Another HIV/AIDS activist who remained on the panel after June, but was fired on Wednesday, speculated that Trump may have simply wanted to replace holdovers from the administration of President Barack Obama with his own cronies.
“It is common for appointees to be terminated and for folks to kind of want their own people in,” said Gabriel Maldonado.
But the Riverside, California-based activist also noted that the timing of the firings raised the question of why Trump waited almost a full year before firing the PACHA members, if his motive was simply to replace them with his own appointees—especially when some of the board members saw their terms end earlier this year only to be reappointed.
Trump has not yet named a new director of the Office of National AIDS Policy, and his administration has proposed cuts totaling about $800 million to HIV and AIDS prevention and treatment programs, reducing funds for the United States effort to combat HIV and AIDS at home and worldwide by 17 percent.
In the meantime, while HIV and AIDS cases have seen a decline in recent years, according to the Centers for Disease Control, the decline may be due largely to “targeted HIV prevention efforts”—the exact efforts that Trump has proposed to slash.

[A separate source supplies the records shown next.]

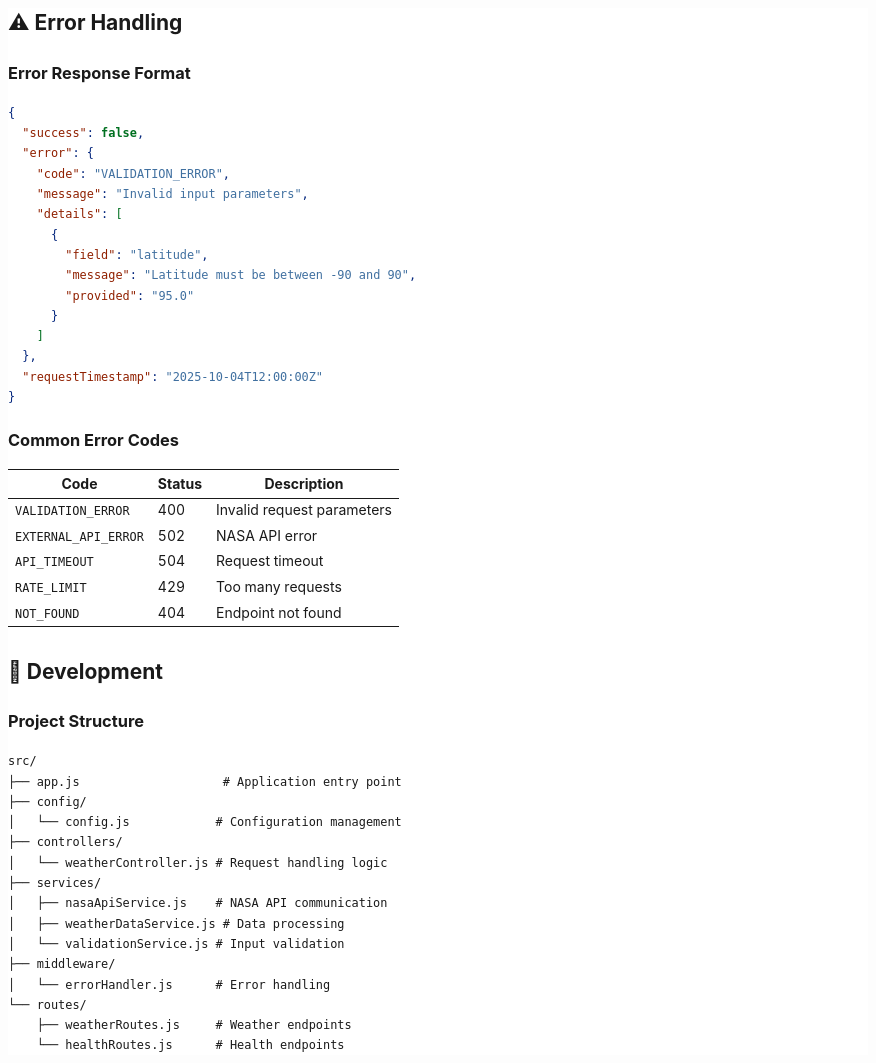 ## ⚠️ Error Handling

### Error Response Format

```json
{
  "success": false,
  "error": {
    "code": "VALIDATION_ERROR",
    "message": "Invalid input parameters",
    "details": [
      {
        "field": "latitude",
        "message": "Latitude must be between -90 and 90",
        "provided": "95.0"
      }
    ]
  },
  "requestTimestamp": "2025-10-04T12:00:00Z"
}
```

### Common Error Codes

| Code | Status | Description |
|------|--------|-------------|
| `VALIDATION_ERROR` | 400 | Invalid request parameters |
| `EXTERNAL_API_ERROR` | 502 | NASA API error |
| `API_TIMEOUT` | 504 | Request timeout |
| `RATE_LIMIT` | 429 | Too many requests |
| `NOT_FOUND` | 404 | Endpoint not found |

## 🔧 Development

### Project Structure

```
src/
├── app.js                    # Application entry point
├── config/
│   └── config.js            # Configuration management
├── controllers/
│   └── weatherController.js # Request handling logic
├── services/
│   ├── nasaApiService.js    # NASA API communication
│   ├── weatherDataService.js # Data processing
│   └── validationService.js # Input validation
├── middleware/
│   └── errorHandler.js      # Error handling
└── routes/
    ├── weatherRoutes.js     # Weather endpoints
    └── healthRoutes.js      # Health endpoints
```
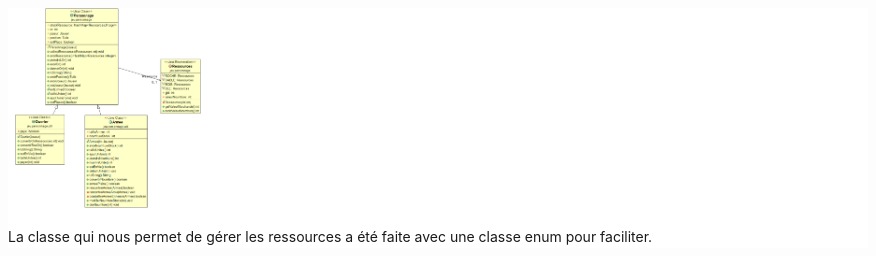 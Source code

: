 <img src="images/Livrable1.png"
     alt="UML Livrable1"
	width="200px"
	height="200px"
	/>


La classe qui nous permet de gérer les ressources a été faite avec une classe enum pour faciliter.
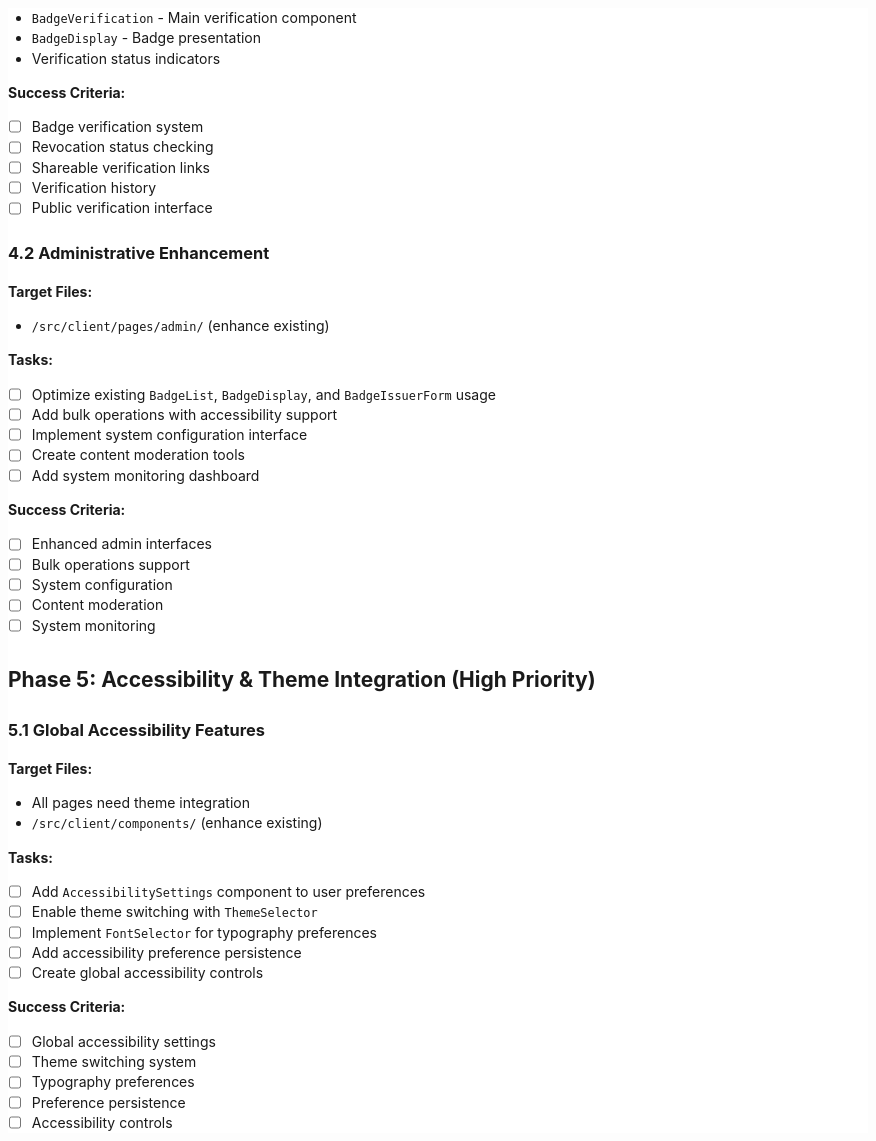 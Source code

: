 - `BadgeVerification` - Main verification component
- `BadgeDisplay` - Badge presentation
- Verification status indicators

**Success Criteria:**

- [ ] Badge verification system
- [ ] Revocation status checking
- [ ] Shareable verification links
- [ ] Verification history
- [ ] Public verification interface

### 4.2 Administrative Enhancement

**Target Files:**

- `/src/client/pages/admin/` (enhance existing)

**Tasks:**

- [ ] Optimize existing `BadgeList`, `BadgeDisplay`, and `BadgeIssuerForm` usage
- [ ] Add bulk operations with accessibility support
- [ ] Implement system configuration interface
- [ ] Create content moderation tools
- [ ] Add system monitoring dashboard

**Success Criteria:**

- [ ] Enhanced admin interfaces
- [ ] Bulk operations support
- [ ] System configuration
- [ ] Content moderation
- [ ] System monitoring

## Phase 5: Accessibility & Theme Integration (High Priority)

### 5.1 Global Accessibility Features

**Target Files:**

- All pages need theme integration
- `/src/client/components/` (enhance existing)

**Tasks:**

- [ ] Add `AccessibilitySettings` component to user preferences
- [ ] Enable theme switching with `ThemeSelector`
- [ ] Implement `FontSelector` for typography preferences
- [ ] Add accessibility preference persistence
- [ ] Create global accessibility controls

**Success Criteria:**

- [ ] Global accessibility settings
- [ ] Theme switching system
- [ ] Typography preferences
- [ ] Preference persistence
- [ ] Accessibility controls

While diagnoses of HIV infections dropped about five percent from 2011 to 2015, there were still nearly 40,000 new HIV cases in 2016, with black gay men hit especially hard. Black male-to-male sexual contact accounted for 10,223 new HIV infection diagnoses in 2016, more than any other group.
In 2015, the CDC predicted that about 50 percent of African-American gay and bisexual men would contract the HIV virus—a higher rate than in any country in the world, according to a New York Times report.
Southern states—most of which voted heavily for Trump in the 2016 election—suffer the worst rates of HIV infections, accounting for 54 percent of all new cases despite being home to only 37 percent of the U.S. population.
HIV and AIDS also remain a significant cause of death in the United States, with 6,721 dying of AIDS-related illnesses in 2014. For Americans aged 25-34, HIV/AIDS remains the eighth leading cause of death, according to CDC statistics.